The following article is a summary of the 2007 football season in Kenya, the 44th competitive season in its history.

Premier League
The league was originally supposed to begin in autumn of 2006, but wrangles between two factions led to a parallel league situation. One of them, the Kenyan Premier League, had only seven teams, but were backed by FIFA. Remaining teams formed the KFFPL, supported by the Kenyan government. Teams affiliated to KPL were private clubs and company teams, such as Tusker, and teams owned by  non-governmental organizations, like sister clubs Mathare United and Mathare Youth, while teams affiliated to KFFPL were traditional community clubs like Gor Mahia, A.F.C. Leopards and Shabana Kisii, or teams belonging to government-owned organizations.

However, in March 2007, the two leagues were finally united into an 18-team league, though two teams, Mumias Sugar and Kangemi United, disbanded halfway through.
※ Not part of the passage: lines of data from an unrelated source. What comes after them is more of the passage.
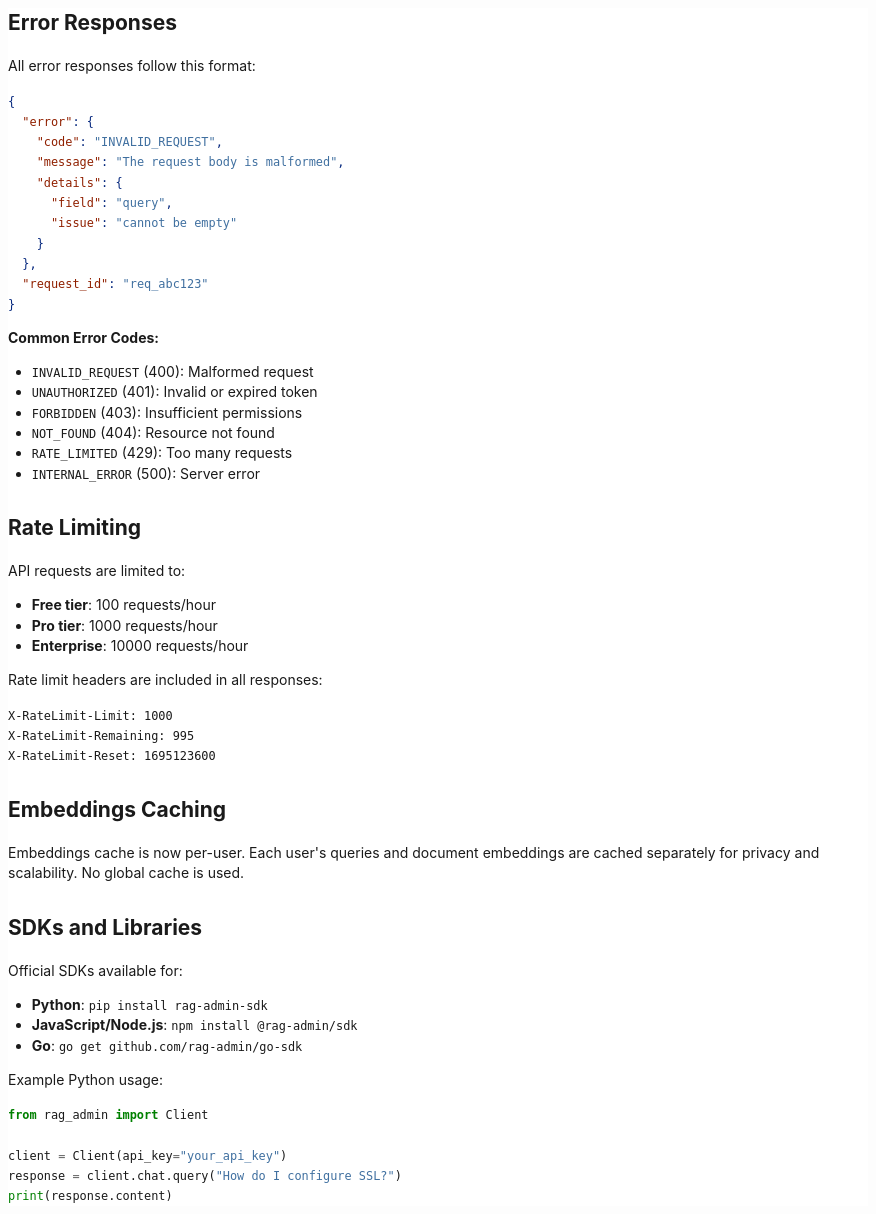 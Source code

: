 ## Error Responses

All error responses follow this format:

```json
{
  "error": {
    "code": "INVALID_REQUEST",
    "message": "The request body is malformed",
    "details": {
      "field": "query",
      "issue": "cannot be empty"
    }
  },
  "request_id": "req_abc123"
}
```

**Common Error Codes:**
- `INVALID_REQUEST` (400): Malformed request
- `UNAUTHORIZED` (401): Invalid or expired token
- `FORBIDDEN` (403): Insufficient permissions
- `NOT_FOUND` (404): Resource not found
- `RATE_LIMITED` (429): Too many requests
- `INTERNAL_ERROR` (500): Server error

## Rate Limiting

API requests are limited to:
- **Free tier**: 100 requests/hour
- **Pro tier**: 1000 requests/hour
- **Enterprise**: 10000 requests/hour

Rate limit headers are included in all responses:
```
X-RateLimit-Limit: 1000
X-RateLimit-Remaining: 995
X-RateLimit-Reset: 1695123600
```


## Embeddings Caching

Embeddings cache is now per-user. Each user's queries and document embeddings are cached separately for privacy and scalability. No global cache is used.

## SDKs and Libraries

Official SDKs available for:
- **Python**: `pip install rag-admin-sdk`
- **JavaScript/Node.js**: `npm install @rag-admin/sdk`
- **Go**: `go get github.com/rag-admin/go-sdk`

Example Python usage:
```python
from rag_admin import Client

client = Client(api_key="your_api_key")
response = client.chat.query("How do I configure SSL?")
print(response.content)
```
The two relegated teams, A.F.C. Leopards and Shabana Kisii were not readmitted, although there were some calls for a larger 20-team league. This was in light of the equally controversial inclusion of Gor Mahia who had been expelled mid-season from the league in the previous season, and Mathare United, which had been relegated for fielding an ineligible player in ten matches.

The season finished in November 2007 with Tusker as the champions and Homegrown and Coast Stars relegated. Bandari and Western Stima gained promotion for the following season. Coast Stars appealed against the relegation to their financier Mohamed Hatimy, who also doubled up as the chairman of Kenya Football Federation. Hatimy's decision to reinstate the club was vetoed by FIFA following submissions by KPL.

Final table

President's Cup

The President's Cup was marred by the withdrawal of many leading teams. The cup was eventually won by Nationwide League side Sofapaka.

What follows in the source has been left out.